───── SUPPLIED MATERIAL ─────

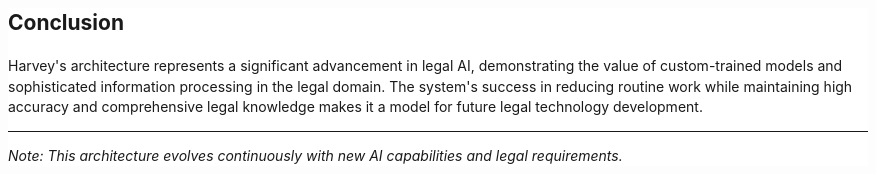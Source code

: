 
## Conclusion
Harvey's architecture represents a significant advancement in legal AI, demonstrating the value of custom-trained models and sophisticated information processing in the legal domain. The system's success in reducing routine work while maintaining high accuracy and comprehensive legal knowledge makes it a model for future legal technology development.

---

*Note: This architecture evolves continuously with new AI capabilities and legal requirements.*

─────

__WORK ORDER__
Retype exactly the line with "## Conclusion" and each line after it until the records end, and include no other line.

__SOLUTION TO THIS PROBLEM__
## Conclusion
Harvey's architecture represents a significant advancement in legal AI, demonstrating the value of custom-trained models and sophisticated information processing in the legal domain. The system's success in reducing routine work while maintaining high accuracy and comprehensive legal knowledge makes it a model for future legal technology development.

---

*Note: This architecture evolves continuously with new AI capabilities and legal requirements.*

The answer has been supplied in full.